Come nel mio caso, i gommoni trasportano clandestini e tabacchi nell'ordine di circa dieci clandestini e 20/50 scatole di sigarette per viaggio». «Una volta - ha detto - un gommone è riuscito a scappare e a bordo c'erano anche tre 'barboni' indicati come terroristi; nel giugno del 2016 ho incontrato un tunisino di nome Ahmed e so per certo che è ricercato in Tunisia per terrorismo ed è arrivato in Italia da qualche mese. Attualmente dovrebbe vivere a Palermo insieme a suo fratello più giovane e ad una ragazza di nome Ameni, forse tunisina.
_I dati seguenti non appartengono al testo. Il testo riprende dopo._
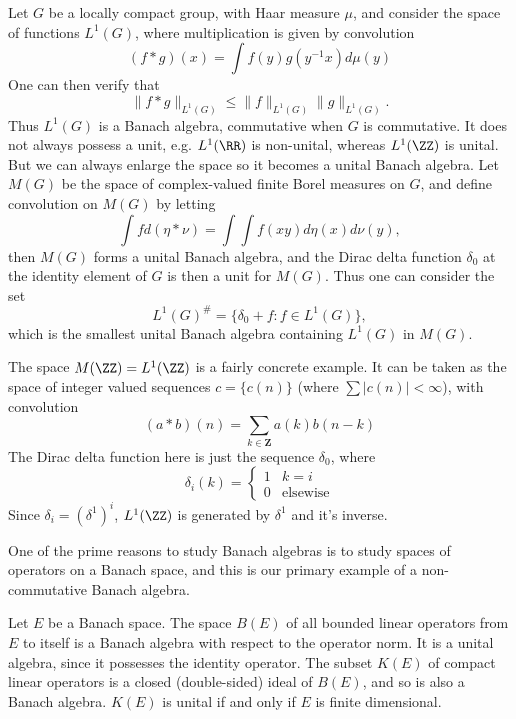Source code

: \begin{example}
    Let $G$ be a locally compact group, with Haar measure $\mu$, and consider the space of functions $L^1(G)$, where multiplication is given by convolution
    \[ (f * g)(x) = \int f(y) g(y^{-1}x) d\mu(y) \]
    One can then verify that
    \[ \| f * g \|_{L^1(G)} \leq \| f \|_{L^1(G)} \| g \|_{L^1(G)}. \]
    Thus $L^1(G)$ is a Banach algebra, commutative when $G$ is commutative. It does not always possess a unit, e.g. $L^1(\RR)$ is non-unital, whereas $L^1(\ZZ)$ is unital. But we can always enlarge the space so it becomes a unital Banach algebra. Let $M(G)$ be the space of complex-valued finite Borel measures on $G$, and define convolution on $M(G)$ by letting
    \[ \int f d (\eta * \nu) = \int \int f(xy) d\eta(x) d\nu(y), \]
    then $M(G)$ forms a unital Banach algebra, and the Dirac delta function $\delta_0$ at the identity element of $G$ is then a unit for $M(G)$. Thus one can consider the set
    \[ L^1(G)^\# = \{ \delta_0 + f : f \in L^1(G) \}, \]
    which is the smallest unital Banach algebra containing $L^1(G)$ in $M(G)$.

    The space $M(\ZZ) = L^1(\ZZ)$ is a fairly concrete example. It can be taken as the space of integer valued sequences $c = \{ c(n) \}$ (where $\sum |c(n)| < \infty$), with convolution
    \[ (a * b)(n) = \sum_{k \in \mathbf{Z}} a(k) b(n-k) \]
    The Dirac delta function here is just the sequence $\delta_0$, where
    \[ \delta_i(k) = \begin{cases} 1 & k = i \\ 0 & \text{elsewise} \end{cases} \]
    Since $\delta_i = (\delta^1)^i$, $L^1(\ZZ)$ is generated by $\delta^1$ and it's inverse.
\end{example}

One of the prime reasons to study Banach algebras is to study spaces of operators on a Banach space, and this is our primary example of a non-commutative Banach algebra.

\begin{example}
    Let $E$ be a Banach space. The space $B(E)$ of all bounded linear operators from $E$ to itself is a Banach algebra with respect to the operator norm. It is a unital algebra, since it possesses the identity operator. The subset $K(E)$ of compact linear operators is a closed (double-sided) ideal of $B(E)$, and so is also a Banach algebra. $K(E)$ is unital if and only if $E$ is finite dimensional.
\end{example}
Ha aiutato diversi terroristi a espatriare pare verso l'Italia e per questo motivo - ha spiegato - ritengo che sia egli stesso un terrorista».


L'organizzazione criminale. «L'associazione, stabilmente operante in territorio italiano e tunisino attraverso una rete logistica alimentata con gli ingenti proventi delle attività delittuose perpetrate, curava anche l'espatrio dalla Tunisia di soggetti ricercati dalle locali Autorità e Forze di Polizia e incrementava i propri illeciti guadagni implementando la descritta condotta delittuosa con costanti attività di contrabbando di tabacchi lavorati esteri, distribuiti nel territorio palermitano attraverso la preziosa mediazione esperita dagli associati italiani», spiegano gli investigatori. «Gli ingenti guadagni ricavati dalla struttura associativa - continuano - dopo essere confluiti nella cassa comune del sodalizio venivano in parte riutilizzati per il rifinanziamento della struttura operativa e logistica - tra l'altro per l'acquisizione di nuovi natanti in caso di fuori uso e/o sequestro dovuto alle attività repressive delle forze di polizia, ovvero per il pagamento delle spese legali dei membri sottoposti a processo - e in altra considerevole parte per alimentare e gestire l'attività d'intermediazione finanziaria esercitata abusivamente nei confronti dei connazionali tunisini».